As marketing professionals we need to be looking for opportunities to share what we know with those who may need it. There are organizations out there trying to do good but can’t afford the marketing know-how to get their message heard.

One small way this is being remedied is by an event called CreateAThon. Groups of creative professionals, including graphic designers and copywriters, get together for a 24-hour whirlwind creative spree with the goal of creating professionally designed marketing materials for worthy nonprofit organizations. All the work and subsequent printing is donated.

It has been the pleasure of Burlington Press to donate the printed materials for this project for the past 6 years. I learned about CreateAThon when an organization I volunteer for was selected to participate. I was amazed at the quality of the work being done. I quickly offered our help and it has been our pleasure to donate the printing ever since.

The 2012 CreateAThon was the 10th anniversary of this event. The organizers of the the Delaware Valley CreateAThon, Richard Cardona and Alison Judah, who are owners of Hypno Design, decided that 10 organizations should be served to honor the 10th anniversary. This anniversary year was a stretch of resources because usually only about 5 or 6 organizations are selected, however somehow it all came together.

Not all 10 organizations needed printing, but those that did were:

BalletX – Philadelphia’s premier contemporary ballet company – We donated a direct mail campaign.

Community Soup Kitchen – Works with the homeless and hungry in Philadelphia – We donated posters.

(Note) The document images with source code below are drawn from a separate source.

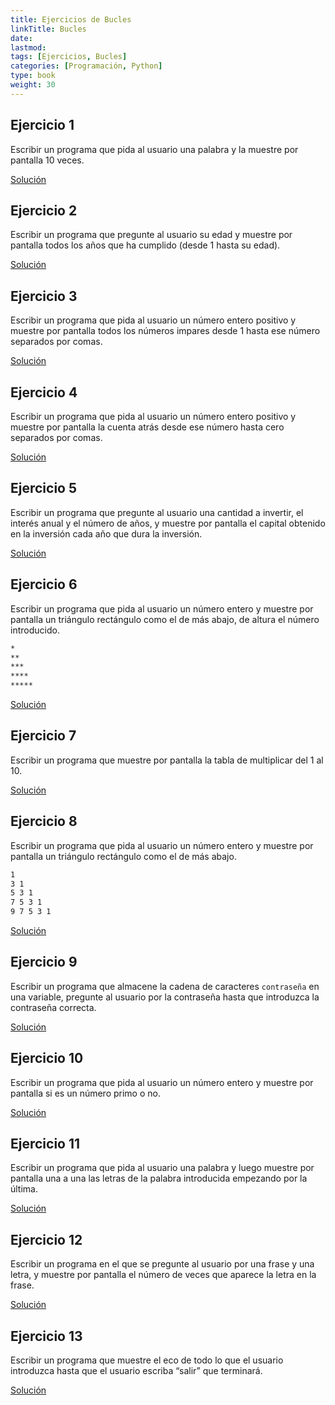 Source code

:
 ```yaml
---
title: Ejercicios de Bucles
linkTitle: Bucles
date: 
lastmod:
tags: [Ejercicios, Bucles]
categories: [Programación, Python]
type: book
weight: 30
---
```


## Ejercicio 1

Escribir un programa que pida al usuario una palabra y la muestre por pantalla 10 veces.

<a target=blank href="https://colab.research.google.com/drive/1AeIsZix7xSW5Jksa78mOruObcFRHwcAE" class="btn btn-info">Solución</a>

## Ejercicio 2

Escribir un programa que pregunte al usuario su edad y muestre por pantalla todos los años que ha cumplido (desde 1 hasta su edad).

<a target=blank href="https://colab.research.google.com/drive/17ojCgBpXUAaq3CLhiw-A3S6P6oLx4KSY" class="btn btn-info">Solución</a>

## Ejercicio 3

Escribir un programa que pida al usuario un número entero positivo y muestre por pantalla todos los números impares desde 1 hasta ese número separados por comas.

<a target=blank href="https://colab.research.google.com/drive/1Wf5Tn6q8pyBGITXsXG7VPNVFeYd0fH5C" class="btn btn-info">Solución</a>

## Ejercicio 4

Escribir un programa que pida al usuario un número entero positivo y muestre por pantalla la cuenta atrás desde ese número hasta cero separados por comas.

<a target=blank href="https://colab.research.google.com/drive/1qHaYJucjbqIiJROrsHv_GaBTbA559LBU" class="btn btn-info">Solución</a>

## Ejercicio 5

Escribir un programa que pregunte al usuario una cantidad a invertir, el interés anual y el número de años, y muestre por pantalla el capital obtenido en la inversión cada año que dura la inversión.

<a target=blank href="https://colab.research.google.com/drive/1aBVZxlqt4FCO9v7Vjm5HKMBTtH1HfzjE" class="btn btn-info">Solución</a>

## Ejercicio 6

Escribir un programa que pida al usuario un número entero y muestre por pantalla un triángulo rectángulo como el de más abajo, de altura el número introducido.

```sh 
*
**
***
****
*****
```

<a target=blank href="https://colab.research.google.com/drive/1tZaI7X3kwtVijwFuHPJAXpMCzNECb_dx" class="btn btn-info">Solución</a>

## Ejercicio 7

Escribir un programa que muestre por pantalla la tabla de multiplicar del 1 al 10.

<a target=blank href="https://colab.research.google.com/drive/15abJ8maXaO2uYAf5xMF0u0NbDfmOikA1" class="btn btn-info">Solución</a>

## Ejercicio 8

Escribir un programa que pida al usuario un número entero y muestre por pantalla un triángulo rectángulo como el de más abajo.

```sh 
1
3 1
5 3 1
7 5 3 1
9 7 5 3 1
```

<a target=blank href="https://colab.research.google.com/drive/1AF9hUCCsKnNy96RNipxWvdR2p5PRNSNI" class="btn btn-info">Solución</a>

## Ejercicio 9

Escribir un programa que almacene la cadena de caracteres `contraseña` en una variable, pregunte al usuario por la contraseña hasta que introduzca la contraseña correcta.

<a target=blank href="https://colab.research.google.com/drive/1siGitBwfQ5GZlpd1jttJSQZ5RTTLmF0V" class="btn btn-info">Solución</a>

## Ejercicio 10

Escribir un programa que pida al usuario un número entero y muestre por pantalla si es un número primo o no.

<a target=blank href="https://colab.research.google.com/drive/1Hc87SfWIwjbtsxpFApBYoc9edegfe3nm" class="btn btn-info">Solución</a>

## Ejercicio 11

Escribir un programa que pida al usuario una palabra y luego muestre por pantalla una a una las letras de la palabra introducida empezando por la última.

<a target=blank href="https://colab.research.google.com/drive/1ORgZoRH8ZPbq27-8X0Ppw-F7SHT-vdb8" class="btn btn-info">Solución</a>

## Ejercicio 12

Escribir un programa en el que se pregunte al usuario por una frase y una letra, y muestre por pantalla el número de veces que aparece la letra en la frase.

<a target=blank href="https://colab.research.google.com/drive/1IDbCgFgGoR8RKXUYpzJWTjBzf0HRRPVH" class="btn btn-info">Solución</a>

## Ejercicio 13

Escribir un programa que muestre el eco de todo lo que el usuario introduzca hasta que el usuario escriba “salir” que terminará.

<a target=blank href="https://colab.research.google.com/drive/15Exa3eso3NyINAWPfXiaQs9VSUO4ALxB" class="btn btn-info">Solución</a>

Feast of Justice – Provides a community food pantry and other resources including counseling and educational programs – We donated two brochures and posters.

Orchard Friends School – A private school that serves children with disabilities -We donated a brochure and presentation folder.

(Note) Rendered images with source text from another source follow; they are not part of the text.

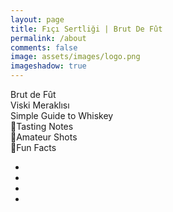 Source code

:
 ```yaml
---
layout: page
title: Fıçı Sertliği | Brut De Fût
permalink: /about
comments: false
image: assets/images/logo.png
imageshadow: true
---
```


Brut de Fût\
Viski Meraklısı\
Simple Guide to Whiskey\
📝Tasting Notes\
📸Amateur Shots\
🥃Fun Facts

<div class="share">
    <ul>
        <li class="ml-1 mr-1">
            <a target="_blank" href="https://www.instagram.com/brutdefut">
                <i class="fab fa-instagram"></i>
            </a>
        </li>
        <li class="ml-1 mr-1">
            <a target="_blank" href="https://www.twitter.com/ficisertligi">
                <i class="fab fa-twitter"></i>
            </a>
        </li>
        <li class="ml-1 mr-1">
            <a target="_blank" href="https://www.facebook.com/brut.defut.3">
                <i class="fab fa-facebook-f"></i>
            </a>
        </li>
        <li>
            <a target="_blank" href="https://www.pinterest.com/pin/create/button/" data-pin-do="buttonBookmark"></a>
        </li>
    </ul>
</div>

Perkins Center for the Arts – An arts organization in South Jersey – We donated a direct mail campaign.

Physicians for Social Responsibility – A well- known organization comprised of medical professionals – We donated stationary, business cards and a brochure.

Singing City – A choral music performance and educational organization – We donated stationary, business cards and a poster.

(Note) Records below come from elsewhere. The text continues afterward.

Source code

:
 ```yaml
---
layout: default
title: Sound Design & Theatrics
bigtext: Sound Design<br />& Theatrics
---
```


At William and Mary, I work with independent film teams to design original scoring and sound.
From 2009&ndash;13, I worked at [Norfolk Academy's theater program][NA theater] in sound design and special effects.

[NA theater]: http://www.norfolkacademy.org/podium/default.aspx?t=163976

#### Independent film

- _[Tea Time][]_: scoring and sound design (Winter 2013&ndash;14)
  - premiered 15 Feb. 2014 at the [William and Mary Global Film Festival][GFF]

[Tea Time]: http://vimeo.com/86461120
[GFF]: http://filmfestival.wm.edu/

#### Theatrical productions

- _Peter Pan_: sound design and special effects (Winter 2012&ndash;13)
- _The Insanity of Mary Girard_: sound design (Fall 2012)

Virtual Tutoring and Mentoring – Offers virtual school options to help children achieve proficiency in reading, math and writing – We donated stationary, business cards and a brochure.

Woman’s Solo Project – Offers services to at-risk women and children – We donated stationary, business cards and two brochures.

Some of these organizations are startups that could never have afforded the amount of work involved in these creative and printing services. Others are well-established nonprofits that have needed help due to the economy, loss of donors amongst other reasons.

All of this printing amounted to over $12,500 and it feels good to be able to donate this amount of work to this many organizations.